Myrtales


The Myrtales are an order of flowering plants in the malvid clade of the rosid group of dicotyledons. Well-known members of Myrtales include: myrtle, pōhutukawa, bay rum tree, clove, guava, acca, allspice, eucalyptus, crape myrtles, henna tree, pomegranate, water caltrop, loosestrifes, cupheas, evening primroses, fuchsias, willowherbs, white mangrove, leadwood tree, African birch, Koster's curse, and velvet tree.

Taxonomy

Myrtales include the following nine families, according to the APG III system of classification:
The APG III system places the order within the eurosids; this is corroborated by the placement of the Myrtales in the Malvid clade by the One Thousand Plant Transcriptomes Initiative.
Myrtales are placed as a sister to the eurosids II clade as of the publishing of the Eucalyptus grandis genome in June 2014.
The Cronquist system gives essentially the same composition, except the Vochysiaceae are removed to the order Polygalales, and the Thymelaeaceae are included. The families Sonneratiaceae, Trapaceae, and Punicaceae are removed from the Lythraceae. In the classification system of Dahlgren the Myrtales were in the superorder Myrtiflorae.

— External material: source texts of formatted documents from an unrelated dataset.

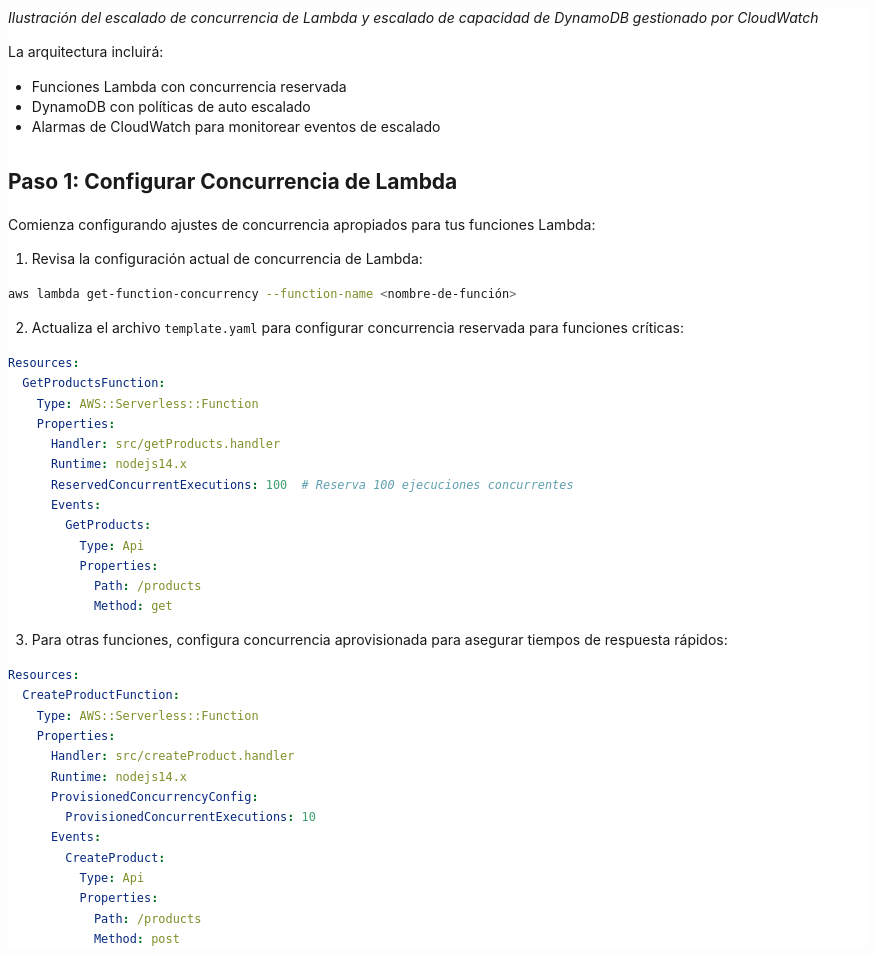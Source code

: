 *Ilustración del escalado de concurrencia de Lambda y escalado de capacidad de DynamoDB gestionado por CloudWatch*

La arquitectura incluirá:
- Funciones Lambda con concurrencia reservada
- DynamoDB con políticas de auto escalado
- Alarmas de CloudWatch para monitorear eventos de escalado

## Paso 1: Configurar Concurrencia de Lambda

Comienza configurando ajustes de concurrencia apropiados para tus funciones Lambda:

1. Revisa la configuración actual de concurrencia de Lambda:

```bash
aws lambda get-function-concurrency --function-name <nombre-de-función>
```

2. Actualiza el archivo `template.yaml` para configurar concurrencia reservada para funciones críticas:

```yaml
Resources:
  GetProductsFunction:
    Type: AWS::Serverless::Function
    Properties:
      Handler: src/getProducts.handler
      Runtime: nodejs14.x
      ReservedConcurrentExecutions: 100  # Reserva 100 ejecuciones concurrentes
      Events:
        GetProducts:
          Type: Api
          Properties:
            Path: /products
            Method: get
```

3. Para otras funciones, configura concurrencia aprovisionada para asegurar tiempos de respuesta rápidos:

```yaml
Resources:
  CreateProductFunction:
    Type: AWS::Serverless::Function
    Properties:
      Handler: src/createProduct.handler
      Runtime: nodejs14.x
      ProvisionedConcurrencyConfig:
        ProvisionedConcurrentExecutions: 10
      Events:
        CreateProduct:
          Type: Api
          Properties:
            Path: /products
            Method: post
```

The APGIII system agrees with the older Cronquist circumscriptions of treating Psiloxylaceae and Heteropyxidaceae within Myrtaceae, and Memecyclaceae within Melastomataceae.
Ellagitannins are reported in dicotyledoneous angiosperms, and notably in species in the order Myrtales.

Origins

Myrtales is dated to around 89–99 million years ago in Australasia; however, there is some contention as to that date, which was obtained using nuclear DNA. When looking at chloroplast DNA, the myrtales' ancestor is, instead, considered to have evolved during the mid-Cretaceous period in Southeast Africa, rather than in Australasia. Although the APG system classifies myrtales as within the eurosids, the recently published genome of Eucalyptus grandis places the order myrtales as a sister to the eurosids rather than inside them. The discrepancy is thought to have arisen due to the difference between using numerous taxa versus using various genes for constructing a phylogeny.